While I was waiting for my Lady to get her coloring, I went into the Dining Room to play the piano but there was an exercise class going on. I don't think I can do the scene justice but I will try. There is a Resident that is 106. She trots herself in her wheelchair all around the Facility, just amazing. Her mind is sharp and she is always dressed to the 9's, complete with jewelry and her matching purse. The other Residents were all wheelchair bound with various levels of disabilities. There was music playing and they each had a set of 1lb weights. The employee instructing this group was just awesome. So patient and so much fun. I sat and watched as each resident tried their best to lift these weights.....1 lb.....imagine you not being able to lift 1 lb? At one point the 106 Resident, who is folded over in her wheelchair, stops and slowly turns to the right and places one of the weights on the table behind her.....forget that thing, I can only do 1 weight! LOL I just got so tickled, she was not messing with both of those weights!
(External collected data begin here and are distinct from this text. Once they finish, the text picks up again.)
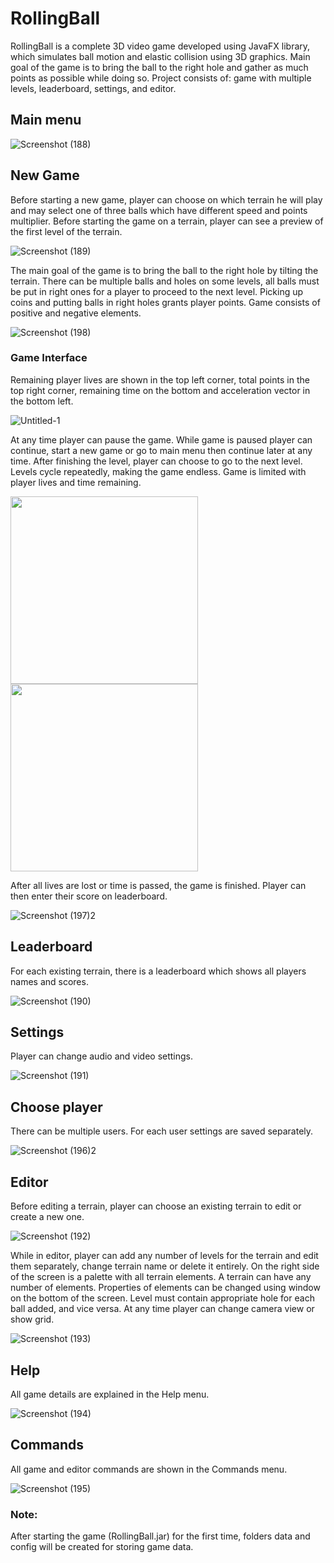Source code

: # RollingBall
RollingBall is a complete 3D video game developed using JavaFX library, which simulates ball motion and elastic collision using 3D graphics. 
Main goal of the game is to bring the ball to the right hole and gather as much points as possible while doing so. Project consists of: game with multiple levels, leaderboard, settings, and editor. 

## Main menu
![Screenshot (188)](https://github.com/user-attachments/assets/86ef77a4-5e80-4a3f-8a15-00aae41bd2f3)

## New Game
Before starting a new game, player can choose on which terrain he will play and may select one of three balls which have different speed and points multiplier. Before starting the game on a terrain, player can see a preview of the first level of the terrain.  

![Screenshot (189)](https://github.com/user-attachments/assets/30740c26-ed6d-467e-ab72-7148946944ec)

The main goal of the game is to bring the ball to the right hole by tilting the terrain. There can be multiple balls and holes on some levels, all balls must be put in right ones for a player to proceed to the next level. Picking up coins and putting balls in right holes grants player points. Game consists of positive and negative elements. 

![Screenshot (198)](https://github.com/user-attachments/assets/2e5b8a10-6e68-430a-bc40-9f6381291479)

### Game Interface
Remaining player lives are shown in the top left corner, total points in the top right corner, remaining time on the bottom and acceleration vector in the bottom left.

![Untitled-1](https://github.com/user-attachments/assets/eab8d132-108d-4fa0-b008-d466fa57da13)

At any time player can pause the game. While game is paused player can continue, start a new game or go to main menu then continue later at any time. After finishing the level, player can choose to go to the next level. Levels cycle repeatedly, making the game endless. Game is limited with player lives and time remaining.

<img src="https://github.com/user-attachments/assets/5fbfc4dd-2571-4887-a313-aba4cb88c99e" alt="" width="300"/>
<img src="https://github.com/user-attachments/assets/7690daa8-d7ae-4fc8-a0a3-ebac801ebe9f" alt="" width="300"/>

After all lives are lost or time is passed, the game is finished. Player can then enter their score on leaderboard.

![Screenshot (197)2](https://github.com/user-attachments/assets/da442264-029c-4da9-9012-ec9f6b02f80e)

## Leaderboard
For each existing terrain, there is a leaderboard which shows all players names and scores.

![Screenshot (190)](https://github.com/user-attachments/assets/5e0a8b33-8a72-4328-a18f-9b5b855efc22)

## Settings 
Player can change audio and video settings.

![Screenshot (191)](https://github.com/user-attachments/assets/2398fb87-d793-410d-b132-05e890fe8375)

## Choose player
There can be multiple users. For each user settings are saved separately.

![Screenshot (196)2](https://github.com/user-attachments/assets/0d611627-0f7a-44bc-b95e-aca8cd6b55bc)

## Editor
Before editing a terrain, player can choose an existing terrain to edit or create a new one.

![Screenshot (192)](https://github.com/user-attachments/assets/c2201bf7-230d-46fc-a24c-86f1271e9b0d)

While in editor, player can add any number of levels for the terrain and edit them separately, change terrain name or delete it entirely. On the right side of the screen is a palette with all terrain elements. A terrain can have any number of elements. Properties of elements can be changed using window on the bottom of the screen. Level must contain appropriate hole for each ball added, and vice versa. At any time player can change camera view or show grid.

![Screenshot (193)](https://github.com/user-attachments/assets/5265277d-8098-478b-b323-cf9c41dd2e21)

## Help
All game details are explained in the Help menu.

![Screenshot (194)](https://github.com/user-attachments/assets/e228ce1c-ee78-42e8-a758-2302be49c0cf)

## Commands
All game and editor commands are shown in the Commands menu.

![Screenshot (195)](https://github.com/user-attachments/assets/d111f502-b5ba-4611-b524-773a9ee2864f)


### Note:
After starting the game (RollingBall.jar) for the first time, folders data and config will be created for storing game data.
In the middle of this class, in rolls my young guy that I now call my "Harper". A quick update on him, he has learned 4 Tunes on the Harp....by himself. I swear if I ever get any extra money I am going to buy him a small decent harp, one that sounds like something. Every time I hear him play that dinky harp I gave him, I cringe....it's terrible! But he keeps on plucking, amazing. So he rolls into the group and asks for 10lb weights and starts with all upper body exercises. After a few minutes he sees me across the room and just a huge grin and tries to wave to me with these weights in his hands....too funny and he drops them both! The 106 Resident says loud and clear, "? you need to work harder to hang onto those!" ok...I lost it. Now he is trying to explain that he didn't drop them because he was weak and she is saying, you need more work......priceless. What are these Residents Thankful for?
As I was leaving last night I took some pics with my phone and emailed them to my Lady's Daughters so they could see how beautiful she looked. I told my Lady again, how awesome her hair looked and that her husband was going to love it. I said goodnight and said I would see her in a few days and very clearly, but softly she spoke, "I want". So I leaned down and said, what do you want? She said, "Prayer". I have been saying the Lord's Prayer to her each night I left her and was about to leave without doing that. What is amazing is I have not heard her speak in weeks. It is such hard work and she has to push the words out with all her breath in a whisper. After I finished saying the Lord's Prayer with her she closed her eyes and just grinned.......it was like her telling me, "ok, you can go now" lol.....
what is my Lady Thankful for?
Being appreciated, being loved, being brave, being part of a community with compassion and people that can see past disabilities and short-comings... what am I Thankful for?